The U.S. military frequently uses the cutting-edge shells for anti-armor employment because they have unequalled penetrating strength. Although some members of the government have expressed concerns about the shells’ potential impacts on human health and the environment, the Defence Department under President Biden has vigorously advocated for sending them to Ukraine with American tanks, according to the Wall Street Journal.
Although depleted uranium shells are not radioactive, if shrapnel becomes lodged in the body, there may be some aftereffects. The U.K.’s delivery of the same shells has also been used by Russia to charge Western nations with providing Ukraine with “weapons with a nuclear component.”

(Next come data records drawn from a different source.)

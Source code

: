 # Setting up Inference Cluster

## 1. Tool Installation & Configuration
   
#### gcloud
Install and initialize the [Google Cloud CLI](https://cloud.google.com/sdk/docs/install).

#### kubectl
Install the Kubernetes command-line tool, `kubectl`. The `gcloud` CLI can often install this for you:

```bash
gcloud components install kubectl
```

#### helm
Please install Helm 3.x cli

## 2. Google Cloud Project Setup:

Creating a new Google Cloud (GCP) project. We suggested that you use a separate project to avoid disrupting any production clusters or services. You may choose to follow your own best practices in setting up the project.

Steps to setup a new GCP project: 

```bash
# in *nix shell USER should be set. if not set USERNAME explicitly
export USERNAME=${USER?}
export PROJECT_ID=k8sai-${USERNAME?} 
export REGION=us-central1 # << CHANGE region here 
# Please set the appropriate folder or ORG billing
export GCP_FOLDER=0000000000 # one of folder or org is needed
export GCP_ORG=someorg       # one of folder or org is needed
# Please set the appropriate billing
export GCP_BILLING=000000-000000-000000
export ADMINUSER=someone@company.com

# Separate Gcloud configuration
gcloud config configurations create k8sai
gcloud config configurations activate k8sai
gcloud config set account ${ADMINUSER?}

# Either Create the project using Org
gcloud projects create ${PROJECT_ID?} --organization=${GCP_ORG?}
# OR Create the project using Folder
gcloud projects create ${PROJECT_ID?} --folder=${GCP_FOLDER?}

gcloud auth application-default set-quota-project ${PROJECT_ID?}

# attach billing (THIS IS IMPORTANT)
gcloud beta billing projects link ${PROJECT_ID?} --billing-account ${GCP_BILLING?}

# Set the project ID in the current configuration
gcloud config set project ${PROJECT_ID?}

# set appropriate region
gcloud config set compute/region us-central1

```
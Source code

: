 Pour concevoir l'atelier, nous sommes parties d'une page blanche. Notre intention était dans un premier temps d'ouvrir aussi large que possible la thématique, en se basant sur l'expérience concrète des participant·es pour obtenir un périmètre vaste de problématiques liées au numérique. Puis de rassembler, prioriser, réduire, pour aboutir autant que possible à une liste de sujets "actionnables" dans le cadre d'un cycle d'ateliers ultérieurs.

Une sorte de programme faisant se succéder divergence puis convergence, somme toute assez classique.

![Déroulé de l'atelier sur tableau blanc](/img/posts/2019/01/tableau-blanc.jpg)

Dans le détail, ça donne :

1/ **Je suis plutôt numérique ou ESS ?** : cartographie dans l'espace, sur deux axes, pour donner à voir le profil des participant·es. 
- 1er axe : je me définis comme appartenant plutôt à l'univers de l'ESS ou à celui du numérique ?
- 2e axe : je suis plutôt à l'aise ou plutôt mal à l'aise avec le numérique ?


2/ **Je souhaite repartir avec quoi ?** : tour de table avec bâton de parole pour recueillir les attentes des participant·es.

Former Army artillery officer Scott Boston told WSJ that “the projectile hits like a goods train.” It is extremely lengthy and dense. As a result, it concentrates a lot of kinetic energy on a single spot on an enemy’s armour array.
Volodymyr Zelenskyy, the president of Ukraine, travels to a flooded area this month as a result of the Nova Kakhovka dam failure. (Reuters/Stringer)
The gains made by Ukraine, which have not been verified, were not affirmed by Russian officials. Small territorial advances only served to highlight how difficult the war will be for Ukrainian forces, who will have to fight to retake the nearly one-fifth of their country that is currently under Russian occupation.